上記の試算結果は、ラリーガが2022年9月に公表した656Mユーロという数字とは約80Mユーロの乖離があります。乖離の理由としては以下が考えられます。

  1. 夏の移籍市場が終わる前に組まれた2022/23シーズン予算を用いて試算している(ラリーガは移籍市場が閉じた後にSCLを計算している)

  2. Barca Studio 経営権売却(レバー3とレバー4)の効果を最大金額で見積もっている

  3. レバー1とレバー2の効果を、バルセロナが主張する売却益の数字で見積もっている(バルセロナはレバー2まで引けば今夏の移籍オペレーションを全て終えられると考えていましたが、ラリーガの見解と対立してレバー3&4を引く羽目になりました)

80Mユーロの乖離は小さくないですが、上記の試算によりV字回復のメカニズムはほぼ説明できました。SCLの計算において4つのレバーを会計的にどのような処理を行ったのかは外部の人間には分かりません。次節では、上記の試算方法が正しいと仮定した上で、バルセロナが2023夏にどのような状況に追い込まれるのか考えてみたいと思います。

 

4.2023/24シーズンのSCL

2023夏の移籍オペレーションを制約するのは2023/24シーズンのSCLです。同シーズンのSCLの試算にあたり次の3つの仮定を置きます。

  1. 2023/24シーズンの予想収益(STADIUM, MEDIA, SALES)と費用(NON SPORTING SALARIES, MANAGEMENT COSTS, OTHERS)は2022/23シーズンの予算と等しい

  2. 2023/24シーズンの予想収益(TRANSFER AND LOANS)は50Mユーロである(直前3シーズンとほぼ同水準)

  3. 2022/23シーズンの実現利益は同シーズンの予想利益と等しい

以上の仮定のもと図12を用いて2023/24シーズンのSCLを計算すると689Mユーロという数字が弾き出されます。

図12 2023/24シーズンのSCLの試算

 

スポーツ部門の人件費が2022/23シーズンの予算と同じ656MユーロであればSCL以下に収まるので、25パーセントルールを再び適用されずに済みます。しかし、ことはそう単純ではありません。

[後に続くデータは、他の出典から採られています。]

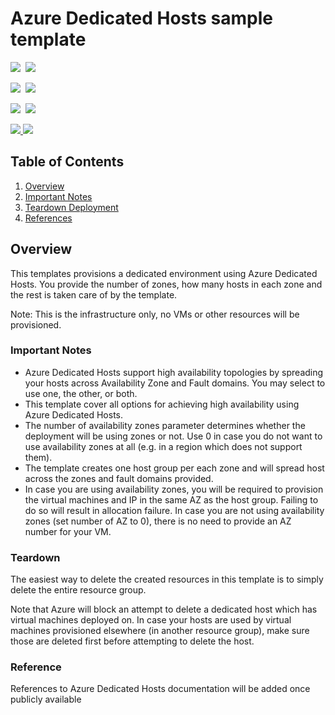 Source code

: # Azure Dedicated Hosts sample template
<IMG SRC="https://azbotstorage.blob.core.windows.net/badges/201-vm-dedicated-hosts/PublicLastTestDate.svg" />&nbsp;
<IMG SRC="https://azbotstorage.blob.core.windows.net/badges/201-vm-dedicated-hosts/PublicDeployment.svg" />

<IMG SRC="https://azbotstorage.blob.core.windows.net/badges/201-vm-dedicated-hosts/FairfaxLastTestDate.svg" />&nbsp;
<IMG SRC="https://azbotstorage.blob.core.windows.net/badges/201-vm-dedicated-hosts/FairfaxDeployment.svg" />

<IMG SRC="https://azbotstorage.blob.core.windows.net/badges/201-vm-dedicated-hosts/BestPracticeResult.svg" />&nbsp;
<IMG SRC="https://azbotstorage.blob.core.windows.net/badges/201-vm-dedicated-hosts/CredScanResult.svg" />&nbsp;

<a href="https://portal.azure.com/#create/Microsoft.Template/uri/https%3A%2F%2Fraw.githubusercontent.com%2FAzure%2Fazure-quickstart-templates%2Fmaster%2F201-vm-dedicated-hosts%2Fazuredeploy.json" target="_blank">
    <img src="http://azuredeploy.net/deploybutton.png"/> 
</a>
<a href="http://armviz.io/#/?load=https%3A%2F%2Fraw.githubusercontent.com%2FAzure%2Fazure-quickstart-templates%2Fmaster%2F201-vm-dedicated-hosts%2Fazuredeploy.json" target="_blank">
<img src="http://armviz.io/visualizebutton.png"/>
</a>


## Table of Contents

1. [Overview](#overview)
2. [Important Notes](#importantnotes)
3. [Teardown Deployment](#teardown)
4. [References](#references)

<a name="overview"></a>

## Overview
This templates provisions a dedicated environment using Azure Dedicated Hosts. You provide the number of zones, how many hosts in each zone and the rest is taken care of by the template.


Note: This is the infrastructure only, no VMs or other resources will be provisioned.

<a name="importantnotes"></a>

### Important Notes

* Azure Dedicated Hosts support high availability topologies by spreading your hosts across Availability Zone and Fault domains. You may select to use one, the other, or both.
* This template cover all options for achieving high availability using Azure Dedicated Hosts. 
* The number of availability zones parameter determines whether the deployment will be using zones or not. Use 0 in case you do not want to use availability zones at all (e.g. in a region which does not support them). 
* The template creates one host group per each zone and will spread host across the zones and fault domains provided.
* In case you are using availability zones, you will be required to provision the virtual machines and IP in the same AZ as the host group. Failing to do so will result in allocation failure.
In case you are not using availability zones (set number of AZ to 0), there is no need to provide an AZ number for your VM. 

<a name="teardown"></a>

### Teardown
The easiest way to delete the created resources in this template is to simply delete the entire resource group. 

Note that Azure will block an attempt to delete a dedicated host which has virtual machines deployed on. In case your hosts are used by virtual machines provisioned elsewhere (in another resource group), make sure those are deleted first before attempting to delete the host. 

<a name="references"></a>

### Reference

References to Azure Dedicated Hosts documentation will be added once publicly available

CLグループステージ敗退により2022/23シーズンのMEDIA収入は20-30Mユーロほど減収になると予想されます。グリーズマン売却で見込んでいた40Mユーロの移籍金収入も20Mユーロに減額となります。これらの要因により2022/23シーズンの黒字が40Mユーロから50Mユーロほど減少します。さらに2023/24シーズンはカンプノウ改修工事のため収容観客数が5-6割の代替施設での開催となります。これによりSTADIUM収入も2-4割ほど減少するでしょう。ここであげた要因だけでバルセロナのSCLを100Mユーロ前後、押し下げる要因になります。新たなレバーを引いたり選手放出により高額の売却益を上げないと再び25%ルールの適用対象になる可能性があります。

さらに長期的な観点で見ると、2023夏を乗り切れたとしても、このままだと2024夏にはレバーが生み出す利益が消え、代わりに2023/24シーズンの赤字が加わります。その場合、800-900Mユーロの収益からSC以外の費用400Mユーロと2023/24シーズンの赤字額を引いた300-400MユーロがSCLとなります。クラブにとって負担の大きいブスケツやピケが近いうちに退団するので人件費もある程度は圧縮されるでしょう。しかし、戦略的な視点に立って人件費を圧縮しない限り、毎年100-200Mユーロの赤字を出す現在の財務体質はなかなか改善しないでしょう。

 

最後までお付き合いいただきありがとうございました。